Chi sono i loro che ci guardano? Le autorità? I bianchi? E quando ci guardano cosa vedono? Criminali e presunti colpevoli già solo per avere una pelle diversa, una cultura diversa, un modo di vivere diverso. È questo il messaggio che sembra far passare la regista e co-autrice della sceneggiatura: ma è un black quotes necessario nell’era Trump/Salvini che stiamo vivendo, mai forzato e sempre funzionale alla vicenda raccontata.
Anche perché Trump, all’epoca solo un multimiliardario annoiato, comprò la prima pagina di quattro quotidiani per chiedere la pena di morte dei presunti stupratori.
Si sente tanta rabbia durante la visione di questa miniserie, forse anche di più di quella percepita in Chernobyl. Nella serie HBO si ha a che fare con orrore che indistintamente coinvolge tutti: russi, ucraini, donne, bambini nati e che ancora devono nascere, cani, gatti, uccelli ecc… In When They See Us l’orrore è mirato, razziale e disonesto: è una ingiustizia ottenuta con confessioni indotte da mancanza di cibo, di bevande e di sonno, con false promesse e speranze solo per chiudere in fretta il caso. Ci sono echi del bellissimo Detroit della Bigelow, senza la violenza fisica che ci fu in quel cruento caso, ma la pressione e il soggiogamento psicologico sono i medesimi.
È il racconto dell’ingiustizia che regna sovrana, un racconto avvincente ma doloroso che a fine visione ci fa chiedere se anche noi non vediamo in quel modo alcune etnie con cui abbiamo a che fare giornalmente sui mezzi pubblici, in strada o al cinema.

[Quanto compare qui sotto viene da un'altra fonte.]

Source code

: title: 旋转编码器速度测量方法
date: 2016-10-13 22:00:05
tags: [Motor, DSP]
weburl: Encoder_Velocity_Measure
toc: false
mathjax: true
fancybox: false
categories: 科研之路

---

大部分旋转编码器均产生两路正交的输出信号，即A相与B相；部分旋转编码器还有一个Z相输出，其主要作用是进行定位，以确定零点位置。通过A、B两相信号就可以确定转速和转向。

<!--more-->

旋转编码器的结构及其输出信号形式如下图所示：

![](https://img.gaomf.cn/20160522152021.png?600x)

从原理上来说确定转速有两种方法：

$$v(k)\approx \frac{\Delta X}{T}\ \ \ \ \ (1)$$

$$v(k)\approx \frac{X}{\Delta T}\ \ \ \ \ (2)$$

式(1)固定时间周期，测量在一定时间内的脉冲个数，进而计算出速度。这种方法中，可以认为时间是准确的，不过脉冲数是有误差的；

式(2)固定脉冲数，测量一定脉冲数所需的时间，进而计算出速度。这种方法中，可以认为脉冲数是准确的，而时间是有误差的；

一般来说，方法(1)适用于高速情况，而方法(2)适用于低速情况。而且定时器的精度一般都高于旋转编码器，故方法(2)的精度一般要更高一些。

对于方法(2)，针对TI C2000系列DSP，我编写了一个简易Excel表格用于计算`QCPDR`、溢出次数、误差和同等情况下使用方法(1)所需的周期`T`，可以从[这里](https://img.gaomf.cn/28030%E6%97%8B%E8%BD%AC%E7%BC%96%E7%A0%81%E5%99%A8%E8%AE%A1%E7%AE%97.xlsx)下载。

Ava DuVernay mette in mostra la tragedia di questi ragazzini spaesati con cura ed eleganza, senza sentire la minima necessità di ingigantire il tutto per aumentare la spettacolarizzazione dell’ingiustizia, ma attenendosi ai fatti. Ed i fatti hanno come attori poliziotti disonesti, avvocati poco interessati ai loro clienti, procuratori distrettuali arrivisti: nulla viene inventato, ed è tutto assolutamente documentabile.
La miniserie è la seconda importante collaborazione della DuVernay con Netflix: la prima fu il documentario XIII emendamento, un racconto sulla disuguaglianza razziale nelle carceri americane. Quest’ultima produzione invece esamina quanto la discriminazione razziale abbia giocato un ruolo principale nell’incriminazione dei Central Park Five, e l’effetto che poi le condanne errate hanno avuto su di loro e sulle loro famiglie, segnandone il futuro e la reputazione in modo quasi irrimediabile.
When They See Us offre una visione forte e rabbiosa, ambientata a cavallo tra gli anni Ottanta e Novanta ma assolutamente funzionale a comprendere l’America (e perché no, l’Italia) di oggi: quei ragazzi non sono stati accusati per un reato, ma sono stati giudicati per come il mondo (they) li vedeva: cinque ragazzi afroamericani, con la colpa non solo di essere al mondo con una pelle diversa, ma di essersi trovati nel posto sbagliato al momento sbagliato.
La serie è disponibile su Netflix dal 31Maggio.